:: EXERCISE BRIEF ::
Exact repetition of the data is the whole task.

[RECORDED DATA Boundary: Start]

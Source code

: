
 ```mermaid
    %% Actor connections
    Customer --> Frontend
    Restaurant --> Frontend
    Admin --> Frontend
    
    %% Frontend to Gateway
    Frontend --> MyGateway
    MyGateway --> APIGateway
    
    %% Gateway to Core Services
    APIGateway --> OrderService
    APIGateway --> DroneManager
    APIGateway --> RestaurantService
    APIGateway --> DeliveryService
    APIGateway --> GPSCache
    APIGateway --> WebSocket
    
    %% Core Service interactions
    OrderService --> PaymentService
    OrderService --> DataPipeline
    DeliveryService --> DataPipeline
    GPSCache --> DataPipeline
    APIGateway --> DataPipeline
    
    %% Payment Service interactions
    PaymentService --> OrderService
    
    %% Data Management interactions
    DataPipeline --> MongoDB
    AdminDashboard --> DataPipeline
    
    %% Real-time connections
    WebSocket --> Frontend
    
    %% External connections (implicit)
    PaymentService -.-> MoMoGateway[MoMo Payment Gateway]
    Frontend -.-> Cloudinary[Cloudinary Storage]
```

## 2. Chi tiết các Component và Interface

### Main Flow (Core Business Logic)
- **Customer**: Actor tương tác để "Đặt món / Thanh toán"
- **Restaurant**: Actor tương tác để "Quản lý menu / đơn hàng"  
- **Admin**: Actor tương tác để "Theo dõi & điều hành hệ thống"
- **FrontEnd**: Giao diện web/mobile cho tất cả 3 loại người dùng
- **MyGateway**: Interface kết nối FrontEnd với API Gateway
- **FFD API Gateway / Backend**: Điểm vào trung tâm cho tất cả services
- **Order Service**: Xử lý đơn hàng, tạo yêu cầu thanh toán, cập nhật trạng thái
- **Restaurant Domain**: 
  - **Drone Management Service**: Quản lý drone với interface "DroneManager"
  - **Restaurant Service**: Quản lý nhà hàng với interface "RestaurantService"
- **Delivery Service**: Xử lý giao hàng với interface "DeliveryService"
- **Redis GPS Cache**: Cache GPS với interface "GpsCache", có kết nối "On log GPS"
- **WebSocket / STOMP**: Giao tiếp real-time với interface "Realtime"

[RECORDED DATA Boundary: End]

:: RESULT OF THE EXERCISE ::
Source code

:
 ```mermaid
    %% Actor connections
    Customer --> Frontend
    Restaurant --> Frontend
    Admin --> Frontend
    
    %% Frontend to Gateway
    Frontend --> MyGateway
    MyGateway --> APIGateway
    
    %% Gateway to Core Services
    APIGateway --> OrderService
    APIGateway --> DroneManager
    APIGateway --> RestaurantService
    APIGateway --> DeliveryService
    APIGateway --> GPSCache
    APIGateway --> WebSocket
    
    %% Core Service interactions
    OrderService --> PaymentService
    OrderService --> DataPipeline
    DeliveryService --> DataPipeline
    GPSCache --> DataPipeline
    APIGateway --> DataPipeline
    
    %% Payment Service interactions
    PaymentService --> OrderService
    
    %% Data Management interactions
    DataPipeline --> MongoDB
    AdminDashboard --> DataPipeline
    
    %% Real-time connections
    WebSocket --> Frontend
    
    %% External connections (implicit)
    PaymentService -.-> MoMoGateway[MoMo Payment Gateway]
    Frontend -.-> Cloudinary[Cloudinary Storage]
```

## 2. Chi tiết các Component và Interface

### Main Flow (Core Business Logic)
- **Customer**: Actor tương tác để "Đặt món / Thanh toán"
- **Restaurant**: Actor tương tác để "Quản lý menu / đơn hàng"  
- **Admin**: Actor tương tác để "Theo dõi & điều hành hệ thống"
- **FrontEnd**: Giao diện web/mobile cho tất cả 3 loại người dùng
- **MyGateway**: Interface kết nối FrontEnd với API Gateway
- **FFD API Gateway / Backend**: Điểm vào trung tâm cho tất cả services
- **Order Service**: Xử lý đơn hàng, tạo yêu cầu thanh toán, cập nhật trạng thái
- **Restaurant Domain**: 
  - **Drone Management Service**: Quản lý drone với interface "DroneManager"
  - **Restaurant Service**: Quản lý nhà hàng với interface "RestaurantService"
- **Delivery Service**: Xử lý giao hàng với interface "DeliveryService"
- **Redis GPS Cache**: Cache GPS với interface "GpsCache", có kết nối "On log GPS"
- **WebSocket / STOMP**: Giao tiếp real-time với interface "Realtime"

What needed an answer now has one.